Eating meat has been associated with lower levels of inflammation, according to a study that has been hailed as a breakthrough.

Key points:The study looked at 10,000 people who had a history of diabetes, heart disease or other conditions linked to meat consumptionA study of about 10,0000 people found meat consumption can lower the risk of obesity, diabetes and heart diseaseA study found meat bakes up the body’s own inflammatory responseIn a study published in the Journal of the American College of Cardiology, researchers looked at people who were diagnosed with diabetes, had high blood pressure, high cholesterol and high triglycerides.

They also had high body mass index (BMI), a measure of how fat the person is.

People with a history and current cardiovascular disease were more likely to eat meat and a higher number of processed meats and sugary drinks.

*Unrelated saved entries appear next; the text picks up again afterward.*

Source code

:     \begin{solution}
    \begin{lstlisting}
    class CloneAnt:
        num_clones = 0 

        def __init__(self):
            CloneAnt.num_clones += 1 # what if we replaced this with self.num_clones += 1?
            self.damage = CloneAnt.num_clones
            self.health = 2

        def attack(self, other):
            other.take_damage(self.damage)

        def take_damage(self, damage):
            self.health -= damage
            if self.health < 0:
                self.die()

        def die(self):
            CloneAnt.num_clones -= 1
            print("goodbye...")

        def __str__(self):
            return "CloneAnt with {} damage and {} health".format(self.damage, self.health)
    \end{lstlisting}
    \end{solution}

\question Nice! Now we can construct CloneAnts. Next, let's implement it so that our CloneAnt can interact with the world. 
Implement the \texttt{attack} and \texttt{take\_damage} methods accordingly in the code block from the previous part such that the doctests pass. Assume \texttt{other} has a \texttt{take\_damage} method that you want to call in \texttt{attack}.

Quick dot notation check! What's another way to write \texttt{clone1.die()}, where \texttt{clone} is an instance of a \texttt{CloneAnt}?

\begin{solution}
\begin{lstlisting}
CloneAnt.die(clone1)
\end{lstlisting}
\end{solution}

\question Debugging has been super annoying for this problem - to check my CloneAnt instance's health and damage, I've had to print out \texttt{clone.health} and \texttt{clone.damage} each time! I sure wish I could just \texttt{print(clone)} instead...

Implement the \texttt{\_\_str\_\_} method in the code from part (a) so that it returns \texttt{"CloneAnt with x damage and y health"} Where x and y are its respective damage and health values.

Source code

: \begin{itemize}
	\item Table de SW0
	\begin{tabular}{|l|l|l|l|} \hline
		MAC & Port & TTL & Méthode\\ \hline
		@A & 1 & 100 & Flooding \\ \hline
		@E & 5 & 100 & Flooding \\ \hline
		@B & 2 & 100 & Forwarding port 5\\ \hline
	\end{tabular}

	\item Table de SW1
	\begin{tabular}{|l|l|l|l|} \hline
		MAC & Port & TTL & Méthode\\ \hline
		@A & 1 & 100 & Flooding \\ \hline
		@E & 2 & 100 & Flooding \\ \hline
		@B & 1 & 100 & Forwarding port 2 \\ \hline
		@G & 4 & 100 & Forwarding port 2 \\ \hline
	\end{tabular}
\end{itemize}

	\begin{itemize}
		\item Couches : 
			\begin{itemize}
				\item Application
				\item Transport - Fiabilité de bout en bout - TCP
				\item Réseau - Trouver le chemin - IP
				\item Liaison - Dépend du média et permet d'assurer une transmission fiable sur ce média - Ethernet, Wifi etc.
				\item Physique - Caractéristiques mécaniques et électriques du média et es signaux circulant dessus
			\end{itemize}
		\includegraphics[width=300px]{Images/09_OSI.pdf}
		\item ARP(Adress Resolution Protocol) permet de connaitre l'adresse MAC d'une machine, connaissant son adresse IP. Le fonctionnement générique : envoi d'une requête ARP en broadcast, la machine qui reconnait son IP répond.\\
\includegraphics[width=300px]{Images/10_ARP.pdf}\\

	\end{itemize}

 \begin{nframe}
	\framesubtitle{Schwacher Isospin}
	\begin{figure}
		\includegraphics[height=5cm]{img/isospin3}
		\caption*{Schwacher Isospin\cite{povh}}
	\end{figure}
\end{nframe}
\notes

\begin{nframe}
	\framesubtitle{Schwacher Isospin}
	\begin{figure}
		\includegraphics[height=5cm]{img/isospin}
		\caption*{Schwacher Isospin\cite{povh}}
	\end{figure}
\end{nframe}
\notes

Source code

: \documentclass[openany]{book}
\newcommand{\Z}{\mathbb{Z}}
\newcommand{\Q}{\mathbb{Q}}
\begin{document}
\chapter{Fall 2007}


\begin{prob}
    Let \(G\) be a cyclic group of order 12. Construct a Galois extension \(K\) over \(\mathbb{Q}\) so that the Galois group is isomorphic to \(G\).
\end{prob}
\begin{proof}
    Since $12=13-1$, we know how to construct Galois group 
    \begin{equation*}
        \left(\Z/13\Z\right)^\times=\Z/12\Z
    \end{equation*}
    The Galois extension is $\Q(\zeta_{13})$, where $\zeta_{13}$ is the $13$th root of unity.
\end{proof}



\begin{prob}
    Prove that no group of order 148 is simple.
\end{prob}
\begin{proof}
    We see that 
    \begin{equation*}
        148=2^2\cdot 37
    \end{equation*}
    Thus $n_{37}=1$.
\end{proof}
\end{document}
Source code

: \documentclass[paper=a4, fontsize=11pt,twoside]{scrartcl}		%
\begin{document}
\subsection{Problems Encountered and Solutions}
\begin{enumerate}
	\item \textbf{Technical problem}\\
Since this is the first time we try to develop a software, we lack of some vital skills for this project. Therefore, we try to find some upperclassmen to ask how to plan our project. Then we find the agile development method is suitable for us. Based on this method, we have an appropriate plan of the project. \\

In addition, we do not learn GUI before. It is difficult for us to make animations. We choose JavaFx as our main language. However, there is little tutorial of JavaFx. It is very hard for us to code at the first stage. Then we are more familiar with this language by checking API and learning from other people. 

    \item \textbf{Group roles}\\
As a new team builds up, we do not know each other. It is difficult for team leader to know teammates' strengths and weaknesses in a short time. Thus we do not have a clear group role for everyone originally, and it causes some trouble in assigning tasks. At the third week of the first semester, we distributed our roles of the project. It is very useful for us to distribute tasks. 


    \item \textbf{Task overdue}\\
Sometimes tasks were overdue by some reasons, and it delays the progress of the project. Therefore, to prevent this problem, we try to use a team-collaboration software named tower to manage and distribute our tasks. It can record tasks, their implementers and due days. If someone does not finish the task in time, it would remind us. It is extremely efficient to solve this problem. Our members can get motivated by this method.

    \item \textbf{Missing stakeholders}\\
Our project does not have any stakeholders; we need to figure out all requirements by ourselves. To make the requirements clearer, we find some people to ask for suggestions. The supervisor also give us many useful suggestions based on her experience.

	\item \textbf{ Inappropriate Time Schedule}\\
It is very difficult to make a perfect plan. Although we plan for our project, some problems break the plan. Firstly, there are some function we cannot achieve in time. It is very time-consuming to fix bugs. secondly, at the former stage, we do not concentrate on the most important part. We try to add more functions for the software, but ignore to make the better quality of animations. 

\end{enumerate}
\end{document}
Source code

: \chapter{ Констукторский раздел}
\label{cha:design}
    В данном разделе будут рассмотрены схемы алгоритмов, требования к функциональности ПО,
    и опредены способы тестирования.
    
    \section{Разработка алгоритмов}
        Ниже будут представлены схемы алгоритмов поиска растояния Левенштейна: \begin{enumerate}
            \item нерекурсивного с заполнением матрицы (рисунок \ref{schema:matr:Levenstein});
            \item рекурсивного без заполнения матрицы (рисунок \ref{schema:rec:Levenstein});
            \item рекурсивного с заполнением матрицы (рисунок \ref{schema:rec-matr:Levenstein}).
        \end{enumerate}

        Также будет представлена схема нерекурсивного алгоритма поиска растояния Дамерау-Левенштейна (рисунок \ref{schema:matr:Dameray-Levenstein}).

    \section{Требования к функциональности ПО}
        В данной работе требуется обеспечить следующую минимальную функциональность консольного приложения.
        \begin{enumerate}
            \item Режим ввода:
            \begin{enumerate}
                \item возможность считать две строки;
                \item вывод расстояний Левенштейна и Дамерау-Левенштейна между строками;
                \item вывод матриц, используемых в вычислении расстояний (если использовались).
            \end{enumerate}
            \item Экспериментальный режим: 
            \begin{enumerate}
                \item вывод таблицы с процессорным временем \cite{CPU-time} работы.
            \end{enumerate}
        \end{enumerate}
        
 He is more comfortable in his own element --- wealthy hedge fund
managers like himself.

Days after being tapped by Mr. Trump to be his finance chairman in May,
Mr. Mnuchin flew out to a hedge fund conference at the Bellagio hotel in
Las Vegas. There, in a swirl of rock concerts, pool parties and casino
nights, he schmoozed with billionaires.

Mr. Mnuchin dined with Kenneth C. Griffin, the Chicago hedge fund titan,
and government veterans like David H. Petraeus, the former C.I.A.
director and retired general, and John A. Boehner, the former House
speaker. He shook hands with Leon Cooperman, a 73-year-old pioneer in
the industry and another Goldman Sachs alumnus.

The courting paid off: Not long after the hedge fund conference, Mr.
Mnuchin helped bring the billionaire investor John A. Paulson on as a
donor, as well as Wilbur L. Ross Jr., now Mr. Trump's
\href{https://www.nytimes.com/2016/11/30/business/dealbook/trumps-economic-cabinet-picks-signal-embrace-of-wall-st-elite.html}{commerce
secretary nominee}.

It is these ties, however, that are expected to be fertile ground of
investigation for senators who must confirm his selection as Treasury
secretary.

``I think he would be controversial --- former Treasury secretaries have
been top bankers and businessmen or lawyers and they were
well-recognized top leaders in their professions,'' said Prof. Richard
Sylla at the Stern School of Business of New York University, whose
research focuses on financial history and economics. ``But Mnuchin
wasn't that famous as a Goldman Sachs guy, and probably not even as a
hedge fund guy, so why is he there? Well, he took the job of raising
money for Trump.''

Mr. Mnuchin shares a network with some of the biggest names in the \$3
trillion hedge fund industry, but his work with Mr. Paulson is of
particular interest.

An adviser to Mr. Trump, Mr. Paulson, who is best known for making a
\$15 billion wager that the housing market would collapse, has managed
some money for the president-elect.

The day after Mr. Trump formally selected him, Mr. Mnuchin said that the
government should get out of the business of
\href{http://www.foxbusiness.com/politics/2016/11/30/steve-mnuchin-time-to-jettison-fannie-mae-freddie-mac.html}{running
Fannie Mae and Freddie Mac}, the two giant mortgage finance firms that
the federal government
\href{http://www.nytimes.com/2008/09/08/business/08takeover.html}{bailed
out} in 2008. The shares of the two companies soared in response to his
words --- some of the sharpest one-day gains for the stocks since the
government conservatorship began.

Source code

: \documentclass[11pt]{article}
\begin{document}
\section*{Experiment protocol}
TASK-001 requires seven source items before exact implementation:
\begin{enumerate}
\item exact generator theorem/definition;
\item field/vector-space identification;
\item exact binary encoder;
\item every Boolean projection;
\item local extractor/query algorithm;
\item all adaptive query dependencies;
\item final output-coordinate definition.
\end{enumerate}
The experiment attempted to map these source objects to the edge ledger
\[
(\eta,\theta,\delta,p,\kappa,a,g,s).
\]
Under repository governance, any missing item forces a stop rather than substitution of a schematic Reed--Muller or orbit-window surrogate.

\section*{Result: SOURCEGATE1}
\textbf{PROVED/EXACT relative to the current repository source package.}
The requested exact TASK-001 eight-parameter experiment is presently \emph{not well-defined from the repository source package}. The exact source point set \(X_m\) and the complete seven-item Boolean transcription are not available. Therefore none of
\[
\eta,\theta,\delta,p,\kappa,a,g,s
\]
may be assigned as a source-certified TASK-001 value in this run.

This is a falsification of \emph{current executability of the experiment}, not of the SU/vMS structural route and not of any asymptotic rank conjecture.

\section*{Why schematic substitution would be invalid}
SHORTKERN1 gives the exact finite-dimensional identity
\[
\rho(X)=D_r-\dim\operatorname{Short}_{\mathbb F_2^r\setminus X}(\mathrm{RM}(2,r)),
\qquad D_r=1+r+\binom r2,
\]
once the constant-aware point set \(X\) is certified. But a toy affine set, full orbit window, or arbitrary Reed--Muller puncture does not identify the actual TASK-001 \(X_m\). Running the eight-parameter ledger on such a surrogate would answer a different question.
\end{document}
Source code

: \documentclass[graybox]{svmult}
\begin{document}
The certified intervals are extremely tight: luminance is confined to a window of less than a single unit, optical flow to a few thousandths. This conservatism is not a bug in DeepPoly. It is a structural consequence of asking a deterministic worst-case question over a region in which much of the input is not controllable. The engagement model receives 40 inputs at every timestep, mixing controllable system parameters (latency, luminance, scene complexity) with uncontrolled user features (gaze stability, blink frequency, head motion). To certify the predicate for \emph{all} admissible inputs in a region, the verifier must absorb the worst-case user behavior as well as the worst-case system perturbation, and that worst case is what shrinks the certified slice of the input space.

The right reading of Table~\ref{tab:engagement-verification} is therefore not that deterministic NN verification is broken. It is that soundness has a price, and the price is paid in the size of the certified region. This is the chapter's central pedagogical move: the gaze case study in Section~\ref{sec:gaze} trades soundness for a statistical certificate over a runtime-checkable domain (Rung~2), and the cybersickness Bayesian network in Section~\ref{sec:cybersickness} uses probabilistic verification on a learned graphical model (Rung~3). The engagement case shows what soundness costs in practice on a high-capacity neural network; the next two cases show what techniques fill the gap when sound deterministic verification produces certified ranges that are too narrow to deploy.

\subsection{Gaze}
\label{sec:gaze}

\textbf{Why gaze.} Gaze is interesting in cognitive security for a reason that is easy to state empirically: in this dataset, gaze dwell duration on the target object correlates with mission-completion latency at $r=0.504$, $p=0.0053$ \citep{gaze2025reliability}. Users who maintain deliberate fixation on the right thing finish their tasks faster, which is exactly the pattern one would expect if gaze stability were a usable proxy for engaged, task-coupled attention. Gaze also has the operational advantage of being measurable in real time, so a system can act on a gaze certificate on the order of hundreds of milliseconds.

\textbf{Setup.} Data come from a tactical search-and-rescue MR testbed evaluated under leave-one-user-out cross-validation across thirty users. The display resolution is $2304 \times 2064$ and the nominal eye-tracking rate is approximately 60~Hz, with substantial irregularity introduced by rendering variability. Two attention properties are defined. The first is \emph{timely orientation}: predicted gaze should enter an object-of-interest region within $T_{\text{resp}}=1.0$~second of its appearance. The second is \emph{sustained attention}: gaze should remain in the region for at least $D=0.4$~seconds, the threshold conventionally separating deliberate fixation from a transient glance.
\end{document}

But the researchers found that the consumption of meat was not linked to any of these conditions.

“The finding of a protective effect of meat on inflammation is important because inflammation is thought to be a risk factor for the development of metabolic syndrome,” said Dr Rama Prasad, who led the study.

“Meat is an essential component of a diet that is high in protein, fibre and omega-3 fatty acids and this is likely to help to reduce inflammation and improve glucose control.”

The study also found that those who ate a lot of meat were more than twice as likely to have diabetes, as well as being more likely than those who consumed less.

“While the overall findings of this study are promising, the evidence is more complex and may need further investigation,” Dr Prasac said.

“However, our results suggest that eating meat may be beneficial for metabolic health and that the beneficial effects of meat consumption are not simply a result of increased intake of meat.”

As the prevalence of diabetes and cardiovascular disease continues to rise, the potential benefits of meat are important to consider.